Hoje, alguém me diz:


"Cada um sabe de si, se uma pessoa se sente bem pulando Carnaval, bebendo e se drogando e fodendo com desconhecidos a granel, que seja livre para isso. Eu não tenho nada a ver com a vida dos outros, cada um que tome conta da própria vida. Só sei que isso nunca foi para mim, não nasci para ficar no meio do tumulto, suando e pulando como um maluco no meio da rua ou de um clube. 'Há coisas melhores', como diria certo amigo meu."


Esse alguém viveu três épocas diferentes em sua vida, períodos de transformações e perdas, vitórias e derrotas, sofrimentos e alegrias, dificuldades e fartura. Esse alguém sobreviveu e encontrava sempre no Carnaval um motivo para extravasar, esquecer de tudo o que não deu certo, durante quatro dias. Esse alguém vivia, em cada época carnavalesca, agitando bandeiras que nunca foram dele e imitando um comportamento que não nasceu para ter uma representação nele. Esse alguém amadureceu, percebeu a verdade da inutilidade de uma festa que apenas denota desespero e desejo de felicidade em todos que dela participam. Esse alguém nunca pegou mulher nenhuma no Carnaval, nem para beijo ou sequer um amasso em uma parede qualquer. Esse alguém nunca se divertiu dançando no meio de muitas pessoas, tentando ser um introvertido extrovertido em um meio naturalmente extrovertido.

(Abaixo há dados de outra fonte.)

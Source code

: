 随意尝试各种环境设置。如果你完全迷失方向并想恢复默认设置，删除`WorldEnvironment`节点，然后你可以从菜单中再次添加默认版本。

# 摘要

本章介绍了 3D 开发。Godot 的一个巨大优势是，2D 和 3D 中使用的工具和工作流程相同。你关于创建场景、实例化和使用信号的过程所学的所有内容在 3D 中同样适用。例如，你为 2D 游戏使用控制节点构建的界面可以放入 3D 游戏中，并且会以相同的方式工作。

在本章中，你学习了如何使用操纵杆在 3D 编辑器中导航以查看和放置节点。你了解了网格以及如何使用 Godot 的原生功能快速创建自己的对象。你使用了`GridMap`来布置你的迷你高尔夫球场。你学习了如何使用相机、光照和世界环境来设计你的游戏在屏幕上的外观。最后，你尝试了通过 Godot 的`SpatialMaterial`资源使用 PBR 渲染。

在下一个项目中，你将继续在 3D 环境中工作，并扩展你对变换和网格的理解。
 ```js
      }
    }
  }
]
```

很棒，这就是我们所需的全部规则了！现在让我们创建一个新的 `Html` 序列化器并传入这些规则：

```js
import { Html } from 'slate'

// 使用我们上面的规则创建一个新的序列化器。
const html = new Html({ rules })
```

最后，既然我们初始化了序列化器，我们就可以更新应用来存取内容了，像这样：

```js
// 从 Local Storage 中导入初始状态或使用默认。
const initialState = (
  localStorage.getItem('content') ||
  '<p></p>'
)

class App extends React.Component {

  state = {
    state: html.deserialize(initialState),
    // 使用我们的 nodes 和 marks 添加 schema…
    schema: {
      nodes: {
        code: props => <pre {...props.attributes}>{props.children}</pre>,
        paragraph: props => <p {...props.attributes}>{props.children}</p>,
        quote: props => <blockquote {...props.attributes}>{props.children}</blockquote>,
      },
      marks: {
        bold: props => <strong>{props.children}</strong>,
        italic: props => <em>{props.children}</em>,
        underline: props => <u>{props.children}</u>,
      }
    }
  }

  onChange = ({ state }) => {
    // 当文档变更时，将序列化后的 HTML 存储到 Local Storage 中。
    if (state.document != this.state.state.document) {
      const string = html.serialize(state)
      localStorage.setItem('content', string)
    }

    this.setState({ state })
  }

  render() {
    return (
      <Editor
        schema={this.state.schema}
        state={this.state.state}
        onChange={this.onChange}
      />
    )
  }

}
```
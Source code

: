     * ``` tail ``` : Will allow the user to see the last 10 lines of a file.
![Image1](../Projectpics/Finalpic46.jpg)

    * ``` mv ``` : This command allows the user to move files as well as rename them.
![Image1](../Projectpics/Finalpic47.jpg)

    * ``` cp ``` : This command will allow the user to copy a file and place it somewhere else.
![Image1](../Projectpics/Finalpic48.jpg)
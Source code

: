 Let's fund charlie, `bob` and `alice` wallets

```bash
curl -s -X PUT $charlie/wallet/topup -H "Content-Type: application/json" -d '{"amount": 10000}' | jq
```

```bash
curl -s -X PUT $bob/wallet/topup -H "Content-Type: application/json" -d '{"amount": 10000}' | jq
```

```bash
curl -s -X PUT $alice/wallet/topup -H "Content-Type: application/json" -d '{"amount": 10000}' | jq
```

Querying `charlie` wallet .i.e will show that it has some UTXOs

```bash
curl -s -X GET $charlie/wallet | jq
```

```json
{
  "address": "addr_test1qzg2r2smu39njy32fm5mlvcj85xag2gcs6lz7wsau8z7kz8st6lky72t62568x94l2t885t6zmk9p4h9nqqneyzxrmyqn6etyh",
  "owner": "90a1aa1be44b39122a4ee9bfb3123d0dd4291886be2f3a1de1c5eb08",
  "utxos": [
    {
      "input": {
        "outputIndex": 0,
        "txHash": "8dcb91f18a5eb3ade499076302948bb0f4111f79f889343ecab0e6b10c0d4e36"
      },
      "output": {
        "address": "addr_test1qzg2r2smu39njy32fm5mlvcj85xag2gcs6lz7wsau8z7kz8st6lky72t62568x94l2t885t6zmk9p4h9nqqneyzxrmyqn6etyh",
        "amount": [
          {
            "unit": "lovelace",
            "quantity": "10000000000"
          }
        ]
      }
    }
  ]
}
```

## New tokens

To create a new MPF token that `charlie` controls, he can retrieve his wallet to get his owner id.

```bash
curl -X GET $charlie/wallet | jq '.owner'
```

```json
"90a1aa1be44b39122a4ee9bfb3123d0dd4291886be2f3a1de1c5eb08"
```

Esse alguém passou a pensar diferente, indo do radicalismo a uma moderação na opinião sobre o Carnaval, com o duro passar dos anos. Esse alguém tem agora 43 anos de idade. Esse alguém vive agora sozinho. Esse alguém sobrevive tentando ter forças para se erguer todo dia sem se entregar ao chão. Esse alguém fora da Internet tem um nome. Esse alguém dentro da Internet esquece o próprio nome. Esse alguém sou eu. 


Somente alguém que já caminhou no lixo carnavalesco sabe o quão insuportável é o cheiro que o mesmo carrega. Somente males o Carnaval me trouxe, foram experiências traumatizantes e cada uma delas me dotou de neuroses e problemas ainda mais graves. Se formos falar em termos de Espiritualidade, estarei fugindo demais do centro desta crônica. Mas, o título dela remete ao que Austin Osman Spare adotou em seu Sistema Mágicko e que, hoje, é praticado pelos seguidores da Magia Do Caos. É fácil para cada um de vocês encontrar uma explicação sobre a Postura De Morte pela Internet, principalmente em Português. Não quero me desviar do propósito desta crônica, que é apresentar a minha atitude hoje diante da mais absurda das festividades do mundo. E é algo que sugiro a quem puder compreender o que vou explicar. 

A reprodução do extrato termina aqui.